Pour 2008, ce rapport s’est encore épaissi, crise oblige, mais c’est aussi une volonté politique de l’exécutif de faire de Rhône-Alpes, une écorégion certes, mais également une région solidaire, durable et citoyenne.
Le développement durable, avec tout ce qu’il implique, c’est-à-dire plus de justice sociale, un véritable progrès humain et le respect de l’environnement, est une préoccupation majeure pour tous les citoyens. Une préoccupation grandissante car si le développement durable vise à conjuguer le plus harmonieusement possible les champs économiques, sociaux et environnementaux, il n’est pas nécessaire de regarder très longtemps autour de soi pour constater que nous traversons en réalité une crise du développement durable.
L’opinion publique réalise peu à peu les dégâts qu’engendre la logique productiviste véhiculée par le capitalisme mondialisé : inégalités sociales accrues, précarité de l’emploi, chômage, pillage des ressources planétaires, gaspillage des biens, pollutions massives, scandales financiers, j’en passe car la liste est longue et le travail immense pour tenter de panser les plaies béantes d’un capitalisme qui ravage un peu plus chaque jour la planète.
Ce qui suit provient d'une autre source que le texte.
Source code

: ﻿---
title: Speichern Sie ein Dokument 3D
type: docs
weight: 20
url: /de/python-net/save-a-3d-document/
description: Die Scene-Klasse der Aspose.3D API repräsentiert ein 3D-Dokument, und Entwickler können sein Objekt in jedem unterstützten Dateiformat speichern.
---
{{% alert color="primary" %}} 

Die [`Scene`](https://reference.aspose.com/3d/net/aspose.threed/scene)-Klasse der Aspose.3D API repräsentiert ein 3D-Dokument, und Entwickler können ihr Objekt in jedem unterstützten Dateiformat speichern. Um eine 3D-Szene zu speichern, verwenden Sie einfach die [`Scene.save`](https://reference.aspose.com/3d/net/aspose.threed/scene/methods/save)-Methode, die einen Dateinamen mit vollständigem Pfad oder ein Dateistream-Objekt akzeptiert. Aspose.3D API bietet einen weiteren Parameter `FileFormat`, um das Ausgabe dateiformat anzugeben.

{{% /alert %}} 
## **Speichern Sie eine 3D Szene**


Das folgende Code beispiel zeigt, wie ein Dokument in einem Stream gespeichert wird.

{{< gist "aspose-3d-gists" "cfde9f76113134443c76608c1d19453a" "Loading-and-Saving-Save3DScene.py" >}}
Panser les plaies, c’est précisément ce que nous tentons de faire, à l’échelon régional, en menant, étape par étape, secteurs par secteurs, des actions innovantes et réalisables. C’est un travail de fourmi, mené par notre Région et l’on ne peut que se féliciter de voir que parmi les 110 actions phares de développement durable présentées dans ce rapport, nombre d’entre elles touchent à la qualité de l’emploi, à l’insertion des jeunes, aux personnes en situation de précarité, à l’éducation et à la formation, aux transports, et voit plus loin que la seule dimension strictement écologique (même s’il s’agit d’une question cruciale), à laquelle le concept de développement durable est souvent réduit.
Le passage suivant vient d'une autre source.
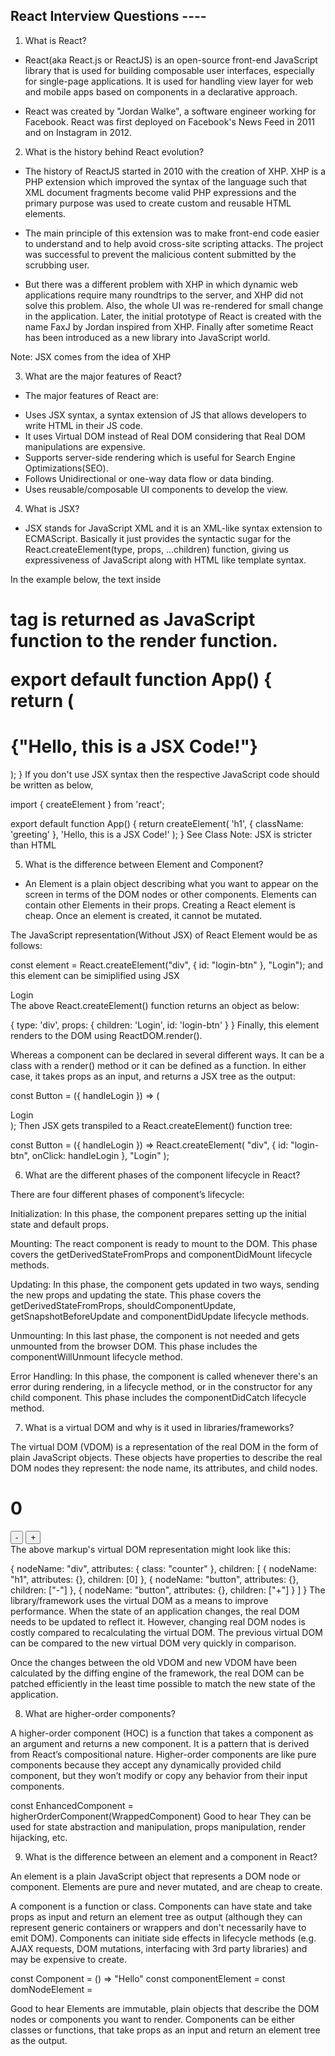## React Interview Questions ----

1. What is React?

- React(aka React.js or ReactJS) is an open-source front-end JavaScript library that is used for building composable user interfaces, especially for single-page applications. It is used for handling view layer for web and mobile apps based on components in a declarative approach.

- React was created by "Jordan Walke", a software engineer working for Facebook. React was first deployed on Facebook's News Feed in 2011 and on Instagram in 2012.

2. What is the history behind React evolution?

- The history of ReactJS started in 2010 with the creation of XHP. XHP is a PHP extension which improved the syntax of the language such that XML document fragments become valid PHP expressions and the primary purpose was used to create custom and reusable HTML elements.

- The main principle of this extension was to make front-end code easier to understand and to help avoid cross-site scripting attacks. The project was successful to prevent the malicious content submitted by the scrubbing user.

- But there was a different problem with XHP in which dynamic web applications require many roundtrips to the server, and XHP did not solve this problem. Also, the whole UI was re-rendered for small change in the application. Later, the initial prototype of React is created with the name FaxJ by Jordan inspired from XHP. Finally after sometime React has been introduced as a new library into JavaScript world.

Note: JSX comes from the idea of XHP

3. What are the major features of React?

- The major features of React are:

* Uses JSX syntax, a syntax extension of JS that allows developers to write HTML in their JS code.
* It uses Virtual DOM instead of Real DOM considering that Real DOM manipulations are expensive.
* Supports server-side rendering which is useful for Search Engine Optimizations(SEO).
* Follows Unidirectional or one-way data flow or data binding.
* Uses reusable/composable UI components to develop the view.

4. What is JSX?

- JSX stands for JavaScript XML and it is an XML-like syntax extension to ECMAScript. Basically it just provides the syntactic sugar for the React.createElement(type, props, ...children) function, giving us expressiveness of JavaScript along with HTML like template syntax.

In the example below, the text inside <h1> tag is returned as JavaScript function to the render function.

export default function App() {
  return (
      <h1 className="greeting">{"Hello, this is a JSX Code!"}</h1>
  );
}
If you don't use JSX syntax then the respective JavaScript code should be written as below,

import { createElement } from 'react';

export default function App() {
  return createElement(
    'h1',
    { className: 'greeting' },
    'Hello, this is a JSX Code!'
  );
}
See Class
Note: JSX is stricter than HTML

5. What is the difference between Element and Component?

- An Element is a plain object describing what you want to appear on the screen in terms of the DOM nodes or other components. Elements can contain other Elements in their props. Creating a React element is cheap. Once an element is created, it cannot be mutated.

The JavaScript representation(Without JSX) of React Element would be as follows:

const element = React.createElement("div", { id: "login-btn" }, "Login");
and this element can be simiplified using JSX

  <div id="login-btn">Login</div>
The above React.createElement() function returns an object as below:

{
  type: 'div',
  props: {
    children: 'Login',
    id: 'login-btn'
  }
}
Finally, this element renders to the DOM using ReactDOM.render().

Whereas a component can be declared in several different ways. It can be a class with a render() method or it can be defined as a function. In either case, it takes props as an input, and returns a JSX tree as the output:

const Button = ({ handleLogin }) => (
  <div id={"login-btn"} onClick={handleLogin}>
    Login
  </div>
);
Then JSX gets transpiled to a React.createElement() function tree:

const Button = ({ handleLogin }) =>
  React.createElement(
    "div",
    { id: "login-btn", onClick: handleLogin },
    "Login"
  );

6. What are the different phases of the component lifecycle in React?

There are four different phases of component’s lifecycle:

Initialization: In this phase, the component prepares setting up the initial state and default props.

Mounting: The react component is ready to mount to the DOM. This phase covers the getDerivedStateFromProps and componentDidMount lifecycle methods.

Updating: In this phase, the component gets updated in two ways, sending the new props and updating the state. This phase covers the getDerivedStateFromProps, shouldComponentUpdate, getSnapshotBeforeUpdate and componentDidUpdate lifecycle methods.

Unmounting: In this last phase, the component is not needed and gets unmounted from the browser DOM. This phase includes the componentWillUnmount lifecycle method.

Error Handling: In this phase, the component is called whenever there's an error during rendering, in a lifecycle method, or in the constructor for any child component. This phase includes the componentDidCatch lifecycle method.

7. What is a virtual DOM and why is it used in libraries/frameworks?

The virtual DOM (VDOM) is a representation of the real DOM in the form of plain JavaScript objects. These objects have properties to describe the real DOM nodes they represent: the node name, its attributes, and child nodes.

<div class="counter">
  <h1>0</h1>
  <button>-</button>
  <button>+</button>
</div>
The above markup's virtual DOM representation might look like this:

{
  nodeName: "div",
  attributes: { class: "counter" },
  children: [
    {
      nodeName: "h1",
      attributes: {},
      children: [0]
    },
    {
      nodeName: "button",
      attributes: {},
      children: ["-"]
    },
    {
      nodeName: "button",
      attributes: {},
      children: ["+"]
    }
  ]
}
The library/framework uses the virtual DOM as a means to improve performance. When the state of an application changes, the real DOM needs to be updated to reflect it. However, changing real DOM nodes is costly compared to recalculating the virtual DOM. The previous virtual DOM can be compared to the new virtual DOM very quickly in comparison.

Once the changes between the old VDOM and new VDOM have been calculated by the diffing engine of the framework, the real DOM can be patched efficiently in the least time possible to match the new state of the application.

8. What are higher-order components?

A higher-order component (HOC) is a function that takes a component as an argument and returns a new component. It is a pattern that is derived from React’s compositional nature. Higher-order components are like pure components because they accept any dynamically provided child component, but they won’t modify or copy any behavior from their input components.

const EnhancedComponent = higherOrderComponent(WrappedComponent)
Good to hear
They can be used for state abstraction and manipulation, props manipulation, render hijacking, etc.

9. What is the difference between an element and a component in React?

An element is a plain JavaScript object that represents a DOM node or component. Elements are pure and never mutated, and are cheap to create.

A component is a function or class. Components can have state and take props as input and return an element tree as output (although they can represent generic containers or wrappers and don't necessarily have to emit DOM). Components can initiate side effects in lifecycle methods (e.g. AJAX requests, DOM mutations, interfacing with 3rd party libraries) and may be expensive to create.

const Component = () => "Hello"
const componentElement = <Component />
const domNodeElement = <div />
Good to hear
Elements are immutable, plain objects that describe the DOM nodes or components you want to render.
Components can be either classes or functions, that take props as an input and return an element tree as the output.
On peut donc saluer particulièrement certaines mesures phares comme la création des CARED et DEFC pour le développement, l’accès à tous et la durabilité de l’emploi ; l’organisation des rencontres régionales citoyennes qui permettent d’intégrer une démarche de démocratie participative dans tous les champs comme celles sur la pauvreté/précarité qui ont rencontré un franc succès ; la création des CCDRA afin d’intégrer le développement durable dans tous les projets de territoire, de l’action culturelle au développement de la gouvernance ; le développement des transports en commun comme alternative à la voiture avec le cadencement des dessertes TER, en concertation avec les comités de ligne.
Comme je le soulignais précédemment, c’est un travail de fourmi et l’ampleur de l’urgence planétaire et de la crise que nous traversons doit nous imposer recul et modestie et nous pousser, non seulement à poursuivre notre action mais à l’amplifier. Nous ne pouvons être satisfaits lorsque l’on constate à quel point notre monde marche sur la tête. Le groupe des élus communistes propose d’aller plus loin, comme l’urgence nous l’impose, et d’agir davantage en rupture avec le modèle capitaliste d’une croissance productiviste et financiarisée.
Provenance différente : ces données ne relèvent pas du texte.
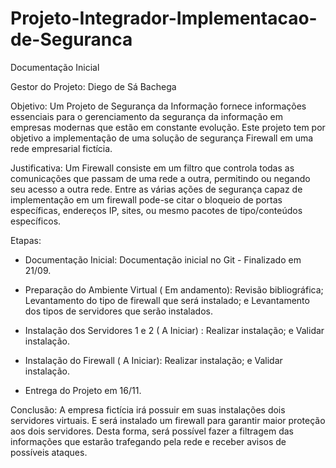 # Projeto-Integrador-Implementacao-de-Seguranca
Documentação Inicial

Gestor do Projeto:
Diego de Sá Bachega

Objetivo:
Um Projeto de Segurança da Informação fornece informações essenciais para o gerenciamento da segurança da informação em empresas modernas que estão em constante evolução. Este projeto tem por objetivo a implementação de uma solução de segurança Firewall em uma rede empresarial fictícia.
 
Justificativa:
Um Firewall consiste em um filtro que controla todas as comunicações que passam de uma rede a outra, permitindo ou negando seu acesso a outra rede. Entre as várias ações de segurança capaz de implementação em um firewall pode-se citar o bloqueio de portas específicas, endereços IP, sites, ou mesmo pacotes de tipo/conteúdos específicos.
  
Etapas:
- Documentação Inicial: Documentação inicial no Git - Finalizado em 21/09.
 
- Preparação do Ambiente Virtual ( Em andamento):	Revisão bibliográfica; Levantamento do tipo de firewall que será instalado; e Levantamento dos tipos de servidores que serão instalados.
  
- Instalação dos Servidores 1 e 2 ( A Iniciar) : Realizar instalação; e Validar instalação.
  
- Instalação do Firewall ( A Iniciar): Realizar instalação; e Validar instalação.
  
- Entrega do Projeto em 16/11.
 
Conclusão: 
A empresa fictícia irá possuir em suas instalações dois servidores virtuais. E será instalado um firewall para garantir maior proteção aos dois servidores. Desta forma, será possível fazer a filtragem das informações que estarão trafegando pela rede e receber avisos de possíveis ataques.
Aller plus loin c’est tendre à un autre modèle de développement, qui soit à la fois social, durable et citoyen. Or ce modèle ne peut se construire au sein des logiques qui prédominent actuellement dans une société guidée par l’économie de marché. Rentabilité, profit, spéculation, rendement sont les fondements d’une croissance, qui même lorsqu’elle se dit verte, ne parvient pas à dépasser ce modèle productiviste et inégalitaire.
Les élus communistes prônent un développement humain durable, c’est-à-dire, vigilant de toujours maintenir l’Homme au cœur de ses priorités et de ses choix. Pour une croissance saine fondée sur la réponse aux besoins. Croissance des biens et des services socialement utiles et respectueux de l’environnement et décroissance des productions dévastatrices socialement ou écologiquement. Déterminer ce qui relève de l’une ou de l’autre catégorie implique un véritable débat démocratique. Mais la croissance n’est pas la seule condition au développement de l’homme, Le développement, renvoie à la capacité de répondre de mieux en mieux aux besoins sociaux, aux besoins des personnes, à l’harmonie des territoires et à l’avenir de la planète. Pour les élus communistes, le concept de développement durable doit s’abstraire de la logique capitaliste dans laquelle il a tendance à se délayer, pour ne devenir plus qu’un alibi, pour se recentrer vers le progrès humain.